* BRIEF
Of all the lines below, output only those starting at the one with "- Bone Crack - Author: Universfield" and ending at the one with "- from https://opengameart.org/", both ends included, exactly as written.

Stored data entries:
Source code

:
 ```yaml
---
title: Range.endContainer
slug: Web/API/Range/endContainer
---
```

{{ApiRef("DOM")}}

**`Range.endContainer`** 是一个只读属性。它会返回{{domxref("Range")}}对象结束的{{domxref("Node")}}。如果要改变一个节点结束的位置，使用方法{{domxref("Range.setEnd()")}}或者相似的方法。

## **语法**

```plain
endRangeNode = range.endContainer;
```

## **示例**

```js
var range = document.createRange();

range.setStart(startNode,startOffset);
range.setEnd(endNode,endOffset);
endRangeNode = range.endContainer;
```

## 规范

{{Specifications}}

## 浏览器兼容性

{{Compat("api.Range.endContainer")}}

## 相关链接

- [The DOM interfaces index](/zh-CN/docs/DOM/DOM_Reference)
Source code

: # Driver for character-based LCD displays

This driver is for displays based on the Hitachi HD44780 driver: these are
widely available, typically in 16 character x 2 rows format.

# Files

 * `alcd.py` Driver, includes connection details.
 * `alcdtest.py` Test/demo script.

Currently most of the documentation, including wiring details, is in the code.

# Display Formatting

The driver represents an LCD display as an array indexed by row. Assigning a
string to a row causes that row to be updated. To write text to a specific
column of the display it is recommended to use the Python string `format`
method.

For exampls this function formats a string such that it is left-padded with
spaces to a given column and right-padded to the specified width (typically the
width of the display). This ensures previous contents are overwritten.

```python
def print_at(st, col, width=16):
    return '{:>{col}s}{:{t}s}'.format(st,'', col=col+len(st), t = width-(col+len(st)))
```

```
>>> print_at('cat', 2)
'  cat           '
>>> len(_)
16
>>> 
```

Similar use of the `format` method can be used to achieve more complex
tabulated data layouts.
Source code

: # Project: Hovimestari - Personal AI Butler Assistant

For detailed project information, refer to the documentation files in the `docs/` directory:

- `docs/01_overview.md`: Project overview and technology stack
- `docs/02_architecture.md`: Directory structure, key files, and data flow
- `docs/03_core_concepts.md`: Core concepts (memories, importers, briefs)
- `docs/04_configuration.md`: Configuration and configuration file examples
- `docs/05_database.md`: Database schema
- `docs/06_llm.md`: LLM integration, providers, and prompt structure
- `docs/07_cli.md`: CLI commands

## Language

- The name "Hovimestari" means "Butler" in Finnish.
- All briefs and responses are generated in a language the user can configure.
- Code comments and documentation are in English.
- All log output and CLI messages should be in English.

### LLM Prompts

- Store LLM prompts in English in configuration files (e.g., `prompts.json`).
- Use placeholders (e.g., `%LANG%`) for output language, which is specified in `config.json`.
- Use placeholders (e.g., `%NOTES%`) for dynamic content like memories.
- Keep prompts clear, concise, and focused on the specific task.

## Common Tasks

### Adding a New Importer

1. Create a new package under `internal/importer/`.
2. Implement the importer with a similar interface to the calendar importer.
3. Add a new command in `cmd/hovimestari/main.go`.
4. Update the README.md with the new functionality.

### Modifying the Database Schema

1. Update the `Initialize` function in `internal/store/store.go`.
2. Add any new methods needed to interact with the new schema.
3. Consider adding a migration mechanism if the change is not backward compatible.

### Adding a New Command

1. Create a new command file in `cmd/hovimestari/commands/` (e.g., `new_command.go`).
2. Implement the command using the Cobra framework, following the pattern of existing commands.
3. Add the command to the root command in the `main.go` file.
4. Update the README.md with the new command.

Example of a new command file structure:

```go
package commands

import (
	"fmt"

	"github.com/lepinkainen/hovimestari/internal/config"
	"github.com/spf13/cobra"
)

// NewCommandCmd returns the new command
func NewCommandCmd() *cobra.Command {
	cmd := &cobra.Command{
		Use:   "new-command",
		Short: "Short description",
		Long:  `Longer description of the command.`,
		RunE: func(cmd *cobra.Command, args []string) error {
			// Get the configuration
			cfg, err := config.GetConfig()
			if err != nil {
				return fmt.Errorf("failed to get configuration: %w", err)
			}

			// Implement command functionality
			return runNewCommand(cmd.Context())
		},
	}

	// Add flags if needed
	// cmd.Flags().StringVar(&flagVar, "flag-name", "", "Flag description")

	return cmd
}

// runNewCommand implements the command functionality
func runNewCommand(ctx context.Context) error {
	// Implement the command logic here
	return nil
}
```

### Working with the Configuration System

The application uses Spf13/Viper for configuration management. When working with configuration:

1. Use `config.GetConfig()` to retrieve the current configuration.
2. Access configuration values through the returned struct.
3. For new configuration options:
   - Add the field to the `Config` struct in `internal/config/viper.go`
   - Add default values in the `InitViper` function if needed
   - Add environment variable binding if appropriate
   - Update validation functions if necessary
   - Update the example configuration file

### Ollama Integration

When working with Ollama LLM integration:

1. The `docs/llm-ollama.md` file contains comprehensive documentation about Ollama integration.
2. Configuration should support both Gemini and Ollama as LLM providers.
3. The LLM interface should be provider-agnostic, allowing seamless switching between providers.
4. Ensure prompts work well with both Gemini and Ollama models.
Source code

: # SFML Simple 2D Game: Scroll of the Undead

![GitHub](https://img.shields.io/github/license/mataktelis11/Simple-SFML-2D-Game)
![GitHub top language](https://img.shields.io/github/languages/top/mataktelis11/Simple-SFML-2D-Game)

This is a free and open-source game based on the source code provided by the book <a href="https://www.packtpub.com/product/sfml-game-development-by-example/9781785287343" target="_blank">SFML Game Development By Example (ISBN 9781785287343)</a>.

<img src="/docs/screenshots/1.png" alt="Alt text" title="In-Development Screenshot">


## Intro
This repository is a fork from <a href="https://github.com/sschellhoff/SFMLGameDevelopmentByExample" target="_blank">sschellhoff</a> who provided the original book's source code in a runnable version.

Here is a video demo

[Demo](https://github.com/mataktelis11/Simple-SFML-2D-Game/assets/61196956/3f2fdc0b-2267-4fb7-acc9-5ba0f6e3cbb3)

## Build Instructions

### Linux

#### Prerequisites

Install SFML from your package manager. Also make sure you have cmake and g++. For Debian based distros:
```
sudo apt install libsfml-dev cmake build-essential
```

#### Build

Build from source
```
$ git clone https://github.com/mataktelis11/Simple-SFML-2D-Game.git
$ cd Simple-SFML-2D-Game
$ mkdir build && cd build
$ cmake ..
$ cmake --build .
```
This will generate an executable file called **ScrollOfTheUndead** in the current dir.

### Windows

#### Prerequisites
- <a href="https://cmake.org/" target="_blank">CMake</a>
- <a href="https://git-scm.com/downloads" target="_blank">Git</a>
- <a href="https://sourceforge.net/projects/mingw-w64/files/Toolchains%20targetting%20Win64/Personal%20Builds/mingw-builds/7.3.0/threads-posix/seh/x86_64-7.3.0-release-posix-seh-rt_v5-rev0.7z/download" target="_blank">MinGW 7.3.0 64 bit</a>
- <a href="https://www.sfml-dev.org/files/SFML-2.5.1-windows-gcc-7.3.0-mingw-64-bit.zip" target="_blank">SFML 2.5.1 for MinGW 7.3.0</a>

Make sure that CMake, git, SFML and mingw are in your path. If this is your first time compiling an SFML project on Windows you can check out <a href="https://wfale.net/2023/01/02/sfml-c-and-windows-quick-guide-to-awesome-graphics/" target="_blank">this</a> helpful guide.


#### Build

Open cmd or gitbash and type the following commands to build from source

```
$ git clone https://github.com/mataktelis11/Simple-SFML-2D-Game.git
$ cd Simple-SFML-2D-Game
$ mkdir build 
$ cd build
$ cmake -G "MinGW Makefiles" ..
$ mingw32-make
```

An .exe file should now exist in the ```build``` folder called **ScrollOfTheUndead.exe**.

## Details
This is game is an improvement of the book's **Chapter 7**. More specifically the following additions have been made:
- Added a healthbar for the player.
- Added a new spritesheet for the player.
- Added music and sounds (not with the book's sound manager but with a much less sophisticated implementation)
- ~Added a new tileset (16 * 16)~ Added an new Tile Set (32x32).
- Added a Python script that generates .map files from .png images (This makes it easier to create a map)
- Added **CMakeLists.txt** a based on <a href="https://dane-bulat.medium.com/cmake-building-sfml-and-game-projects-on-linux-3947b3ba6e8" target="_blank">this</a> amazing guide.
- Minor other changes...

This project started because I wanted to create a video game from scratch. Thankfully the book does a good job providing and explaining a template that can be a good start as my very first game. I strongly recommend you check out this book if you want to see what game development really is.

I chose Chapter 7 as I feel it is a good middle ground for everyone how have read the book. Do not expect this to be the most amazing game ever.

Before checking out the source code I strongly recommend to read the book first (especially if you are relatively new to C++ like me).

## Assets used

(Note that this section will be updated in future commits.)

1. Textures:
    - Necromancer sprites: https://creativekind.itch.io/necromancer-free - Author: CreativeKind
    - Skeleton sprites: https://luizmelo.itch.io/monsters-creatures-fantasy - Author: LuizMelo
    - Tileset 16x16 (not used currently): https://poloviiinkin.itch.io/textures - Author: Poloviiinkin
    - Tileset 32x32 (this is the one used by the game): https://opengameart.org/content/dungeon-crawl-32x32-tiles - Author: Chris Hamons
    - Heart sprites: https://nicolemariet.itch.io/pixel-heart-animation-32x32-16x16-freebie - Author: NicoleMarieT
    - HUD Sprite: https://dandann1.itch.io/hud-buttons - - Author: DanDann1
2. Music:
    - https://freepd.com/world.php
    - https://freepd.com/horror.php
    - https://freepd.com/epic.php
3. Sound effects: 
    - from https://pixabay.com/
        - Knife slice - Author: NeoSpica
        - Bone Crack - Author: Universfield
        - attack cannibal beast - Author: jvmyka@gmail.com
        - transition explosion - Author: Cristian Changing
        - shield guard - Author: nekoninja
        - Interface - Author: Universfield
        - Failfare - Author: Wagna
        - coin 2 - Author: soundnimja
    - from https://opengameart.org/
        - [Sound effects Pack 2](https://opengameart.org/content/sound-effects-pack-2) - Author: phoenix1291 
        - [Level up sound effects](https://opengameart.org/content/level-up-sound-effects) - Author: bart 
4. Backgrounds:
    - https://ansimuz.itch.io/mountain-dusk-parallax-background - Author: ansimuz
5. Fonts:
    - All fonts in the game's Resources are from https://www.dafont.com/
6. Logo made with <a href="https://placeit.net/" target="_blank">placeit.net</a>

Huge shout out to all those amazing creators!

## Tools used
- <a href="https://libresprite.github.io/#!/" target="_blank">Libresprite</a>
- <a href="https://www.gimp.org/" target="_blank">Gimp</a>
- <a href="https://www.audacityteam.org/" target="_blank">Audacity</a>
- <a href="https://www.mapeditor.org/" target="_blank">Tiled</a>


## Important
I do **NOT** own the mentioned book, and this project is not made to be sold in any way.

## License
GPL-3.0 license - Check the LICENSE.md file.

* EXPECTED ANSWER
        - Bone Crack - Author: Universfield
        - attack cannibal beast - Author: jvmyka@gmail.com
        - transition explosion - Author: Cristian Changing
        - shield guard - Author: nekoninja
        - Interface - Author: Universfield
        - Failfare - Author: Wagna
        - coin 2 - Author: soundnimja
    - from https://opengameart.org/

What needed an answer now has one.